■ TASK BRIEF: Copy out the listing that follows, exact in every word, and skip the images.

■ DATA UNDER STUDY:
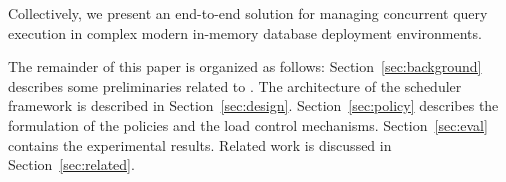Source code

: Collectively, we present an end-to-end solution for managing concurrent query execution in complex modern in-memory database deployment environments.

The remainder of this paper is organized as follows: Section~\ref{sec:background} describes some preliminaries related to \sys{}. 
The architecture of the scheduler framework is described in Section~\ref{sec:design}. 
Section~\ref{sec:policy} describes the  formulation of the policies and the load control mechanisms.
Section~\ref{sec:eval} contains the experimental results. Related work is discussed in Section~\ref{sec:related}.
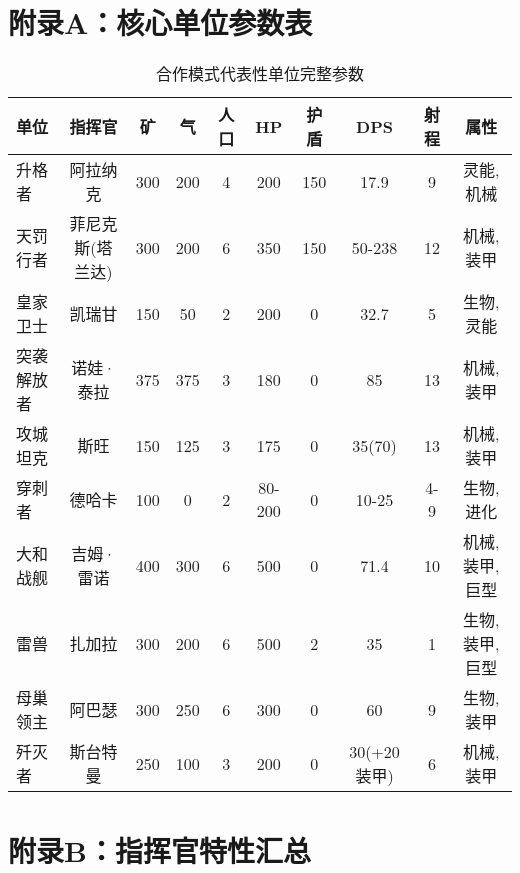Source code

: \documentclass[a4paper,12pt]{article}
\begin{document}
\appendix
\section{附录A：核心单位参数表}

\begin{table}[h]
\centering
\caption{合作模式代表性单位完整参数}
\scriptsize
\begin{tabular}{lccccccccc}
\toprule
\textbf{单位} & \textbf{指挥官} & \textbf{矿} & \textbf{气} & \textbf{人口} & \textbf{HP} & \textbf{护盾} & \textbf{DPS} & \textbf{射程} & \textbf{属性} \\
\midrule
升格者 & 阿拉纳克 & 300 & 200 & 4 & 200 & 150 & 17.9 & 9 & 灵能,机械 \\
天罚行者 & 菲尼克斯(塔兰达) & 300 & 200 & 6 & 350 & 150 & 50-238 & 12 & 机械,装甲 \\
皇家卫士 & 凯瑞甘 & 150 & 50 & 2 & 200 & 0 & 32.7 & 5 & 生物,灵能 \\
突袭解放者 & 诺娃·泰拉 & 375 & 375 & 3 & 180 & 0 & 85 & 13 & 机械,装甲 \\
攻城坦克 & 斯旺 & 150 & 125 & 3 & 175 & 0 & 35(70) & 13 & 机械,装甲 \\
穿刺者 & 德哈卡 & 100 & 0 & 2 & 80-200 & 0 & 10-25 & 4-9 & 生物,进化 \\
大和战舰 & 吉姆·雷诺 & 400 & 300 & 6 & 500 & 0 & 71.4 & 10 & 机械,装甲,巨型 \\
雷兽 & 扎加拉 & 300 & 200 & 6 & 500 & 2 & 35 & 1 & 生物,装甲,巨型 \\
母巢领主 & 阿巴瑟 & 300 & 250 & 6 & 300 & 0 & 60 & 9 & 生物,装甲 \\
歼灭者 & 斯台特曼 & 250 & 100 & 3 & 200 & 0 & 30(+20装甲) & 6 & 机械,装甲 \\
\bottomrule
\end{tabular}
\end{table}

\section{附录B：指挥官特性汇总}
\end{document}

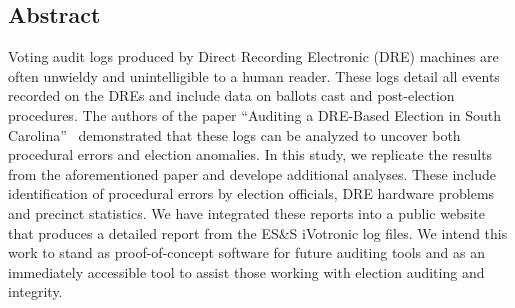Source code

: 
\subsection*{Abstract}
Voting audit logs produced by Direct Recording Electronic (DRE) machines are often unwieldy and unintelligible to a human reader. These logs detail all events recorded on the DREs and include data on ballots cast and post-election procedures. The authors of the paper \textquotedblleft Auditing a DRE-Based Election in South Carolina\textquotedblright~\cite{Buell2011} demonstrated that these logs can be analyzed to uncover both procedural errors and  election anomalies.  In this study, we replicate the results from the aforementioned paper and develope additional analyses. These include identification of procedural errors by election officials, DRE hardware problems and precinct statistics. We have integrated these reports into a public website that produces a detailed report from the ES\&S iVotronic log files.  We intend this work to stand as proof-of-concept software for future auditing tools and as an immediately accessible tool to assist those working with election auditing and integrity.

■ SOLUTION FOR THIS PROBLEM:
Source code

: Collectively, we present an end-to-end solution for managing concurrent query execution in complex modern in-memory database deployment environments.

The remainder of this paper is organized as follows: Section~\ref{sec:background} describes some preliminaries related to \sys{}. 
The architecture of the scheduler framework is described in Section~\ref{sec:design}. 
Section~\ref{sec:policy} describes the  formulation of the policies and the load control mechanisms.
Section~\ref{sec:eval} contains the experimental results. Related work is discussed in Section~\ref{sec:related}.
Source code

: \documentclass[a4paper,12pt]{article}
\begin{document}
\appendix
\section{附录A：核心单位参数表}

\begin{table}[h]
\centering
\caption{合作模式代表性单位完整参数}
\scriptsize
\begin{tabular}{lccccccccc}
\toprule
\textbf{单位} & \textbf{指挥官} & \textbf{矿} & \textbf{气} & \textbf{人口} & \textbf{HP} & \textbf{护盾} & \textbf{DPS} & \textbf{射程} & \textbf{属性} \\
\midrule
升格者 & 阿拉纳克 & 300 & 200 & 4 & 200 & 150 & 17.9 & 9 & 灵能,机械 \\
天罚行者 & 菲尼克斯(塔兰达) & 300 & 200 & 6 & 350 & 150 & 50-238 & 12 & 机械,装甲 \\
皇家卫士 & 凯瑞甘 & 150 & 50 & 2 & 200 & 0 & 32.7 & 5 & 生物,灵能 \\
突袭解放者 & 诺娃·泰拉 & 375 & 375 & 3 & 180 & 0 & 85 & 13 & 机械,装甲 \\
攻城坦克 & 斯旺 & 150 & 125 & 3 & 175 & 0 & 35(70) & 13 & 机械,装甲 \\
穿刺者 & 德哈卡 & 100 & 0 & 2 & 80-200 & 0 & 10-25 & 4-9 & 生物,进化 \\
大和战舰 & 吉姆·雷诺 & 400 & 300 & 6 & 500 & 0 & 71.4 & 10 & 机械,装甲,巨型 \\
雷兽 & 扎加拉 & 300 & 200 & 6 & 500 & 2 & 35 & 1 & 生物,装甲,巨型 \\
母巢领主 & 阿巴瑟 & 300 & 250 & 6 & 300 & 0 & 60 & 9 & 生物,装甲 \\
歼灭者 & 斯台特曼 & 250 & 100 & 3 & 200 & 0 & 30(+20装甲) & 6 & 机械,装甲 \\
\bottomrule
\end{tabular}
\end{table}

\section{附录B：指挥官特性汇总}
\end{document}

Source code

: 
\subsection*{Abstract}
Voting audit logs produced by Direct Recording Electronic (DRE) machines are often unwieldy and unintelligible to a human reader. These logs detail all events recorded on the DREs and include data on ballots cast and post-election procedures. The authors of the paper \textquotedblleft Auditing a DRE-Based Election in South Carolina\textquotedblright~\cite{Buell2011} demonstrated that these logs can be analyzed to uncover both procedural errors and  election anomalies.  In this study, we replicate the results from the aforementioned paper and develope additional analyses. These include identification of procedural errors by election officials, DRE hardware problems and precinct statistics. We have integrated these reports into a public website that produces a detailed report from the ES\&S iVotronic log files.  We intend this work to stand as proof-of-concept software for future auditing tools and as an immediately accessible tool to assist those working with election auditing and integrity.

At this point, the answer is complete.